Eglises d'Asie

Au service des sidéens en fin de vie, des franciscains animent un centre de soins palliatifs

Publié le 18/03/2010




Même très malade, il n’est pas facile d’être admis au Centre Sainte Claire, une petite clinique de quatorze lits, spécialisée dans les soins palliatifs au service des sidéens en fin de vie. Face au nombre de sidéens dans l’ensemble du pays, les vingt-neuf institutions catholiques au service de ces patients représentent peu de chose. Le franciscain responsable du centre l’admet volontiers : “Notre travail n’est qu’une goutte d’eau dans l’océan” (1Mais, avec ses quatorze lits, où les patients sont admis gratuitement, l’activité du centre ne s’arrête jamais. Depuis son ouverture, en 1993, six cents personnes, hommes et femmes, jeunes et vieux, riches et pauvres, sont passées par là.

Depuis deux ans, c’est le Frère Paulo Borges, missionnaire franciscain d’origine brésilienne, qui dirige le centre, installé à une trentaine de kilomètres à l’est de Bangkok, à l’intérieur d’un centre de retraite franciscain. Les patients sont installés dans neuf petits pavillons, bâtis un peu à l’écart du centre de retraite, au calme, dans un jardin parsemé de petits étangs et de fleurs.

Pour Frère Borges, sa mission ne se limite pas à servir les malades en fin de vie. Il veut aussi aider les parents et les proches de ces malades, paniqués face à la maladie et qui ne pensent souvent qu’à se séparer le plus vite possible des sidéens en fin de vie. Le Frère voudrait aider la société thaïlandaise à mieux entourer ses malades pour qu’ils puissent vivre leurs derniers jours en famille, au milieu des leurs. En dépit des campagnes d’information lancées par le gouvernement, les gens n’ont encore qu’une compréhension limitée de la nature de cette maladie et de la manière dont le virus du sida se transmet, estime Frère Borges.

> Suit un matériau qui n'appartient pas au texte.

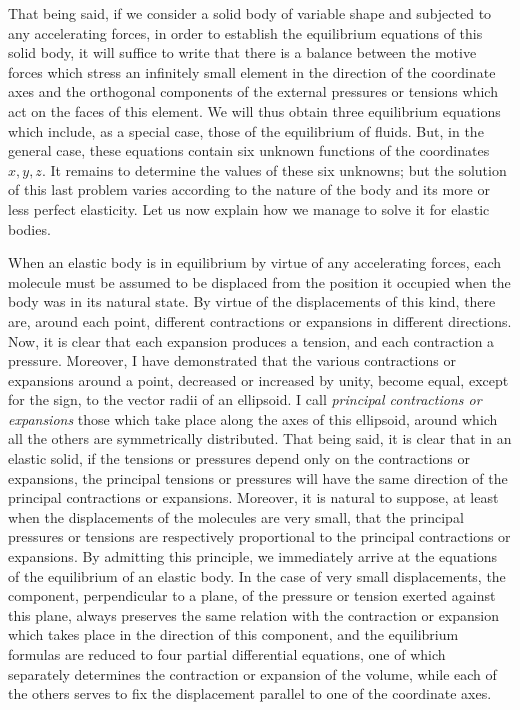 \documentclass[openright,smallroyalvopaper,8pt,twoside,showtrims]{memoir}
\begin{document}
That being said, if we consider a solid body of variable shape and subjected to any accelerating forces, in order to establish the equilibrium equations of this solid body, it will suffice to write that there is a balance between the motive forces which stress an infinitely small element in the direction of the coordinate axes and the orthogonal components of the external pressures or tensions which act on the faces of this element. We will thus obtain three equilibrium equations which include, as a special case, those of the equilibrium of fluids. But, in the general case, these equations contain six unknown functions of the coordinates $x, y, z$. It remains to determine the values of these six unknowns; but the solution of this last problem varies according to the nature of the body and its more or less perfect elasticity. Let us now explain how we manage to solve it for elastic bodies. 

When an elastic body is in equilibrium by virtue of any accelerating forces, each molecule must be assumed to be displaced from the position it occupied when the body was in its natural state. By virtue of the displacements of this kind, there are, around each point, different contractions or expansions in different directions. Now, it is clear that each expansion produces a tension, and each contraction a pressure. Moreover, I have demonstrated that the various contractions or expansions around a point, decreased or increased by unity, become equal, except for the sign, to the vector radii of an ellipsoid. I call \emph{principal contractions or expansions} those which take place along the axes of this ellipsoid, around which all the others are symmetrically distributed. That being said, it is clear that in an elastic solid, if the tensions or pressures depend only on the contractions or expansions, the principal tensions or pressures will have the same direction of the principal contractions or expansions. Moreover, it is natural to suppose, at least when the displacements of the molecules are very small, that the principal pressures or tensions are respectively proportional to the principal contractions or expansions. By admitting this principle, we immediately arrive at the equations of the equilibrium of an elastic body. In the case of very small displacements, the component, perpendicular to a plane, of the pressure or tension exerted against this plane, always preserves the same relation with the contraction or expansion which takes place in the direction of this component, and the equilibrium formulas are reduced to four partial differential equations, one of which separately determines the contraction or expansion of the volume, while each of the others serves to fix the displacement parallel to one of the coordinate axes. 
\end{document}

Le premier cas officiellement déclaré de sida en Thaïlande remonte à 1984. Depuis, le virus s’est diffusé et certaines estimations font état d’un million de porteurs du virus dans le pays, sur une population de 63 millions d’habitants. D’après Frère Borges, beaucoup de Thaïlandais pensent que la maladie peut être soignée et qu’une fois traitée, un malade peut reprendre une vie normale. Ils ne comprennent pas que l’immunodéficience est irréversible et que, si les traitements actuels peuvent contenir la maladie, le virus n’est pas éliminé pour autant et l’issue pour un très grand nombre de personnes contaminées est fatale.

Dans le Centre Sainte Claire, ce sont les malades en fin de vie qui sont accueillis. Pour eux, la mort est certaine, à plus ou moins brève échéance. Sour Angela San Jose, de la congrégation des Filles de la Charité, et les infirmières vont de chambre en chambre pour distribuer les médicaments et aider les plus faibles à manger. Tous les mois, le gouvernement accorde une subvention de 43 000 bahts (870 euros) pour aider le centre à faire face à ses dépenses de fonctionnement. Des médecins et des infirmières de Médecins sans frontières viennent ausculter les patients chaque semaine.

Grâce à l’appui du gouvernement pour toutes les initiatives prises dans ce domaine par l’Eglise catholique, mais aussi par de nombreuses organisations bouddhistes et non confessionnelles, la société thaïlandaise va sûrement “changer d’attitude” vis-à-vis des malades. C’est ce que veut croire Frère Borges, qui, dans le même mouvement, se lamente d’avoir toujours à se battre, même avec des hôpitaux qui renvoient les gens mourir ailleurs parce qu’ils ne veulent pas les garder une fois leur traitement terminé. “La société a besoin d’apprendre comment vivre ensemble dit Frère Borges. Il se souvient d’avoir “menacé” d’appeler la police à cause d’une famille qui refusait de reprendre un de ses membres en fin de traitement.

Au Centre Sainte Claire, 99 % des patients sont de religion bouddhique. Cet état de fait a amené Frère Borges et Sour Angela San Jose à composer une prière interreligieuse, “une prière bouddhique-catholique faite d’une prière à Bouddha et du Notre Père. Aux patients qui en font la demande, la religieuse explique que “les enseignements de Bouddha sont en harmonie avec ceux de Jésus”.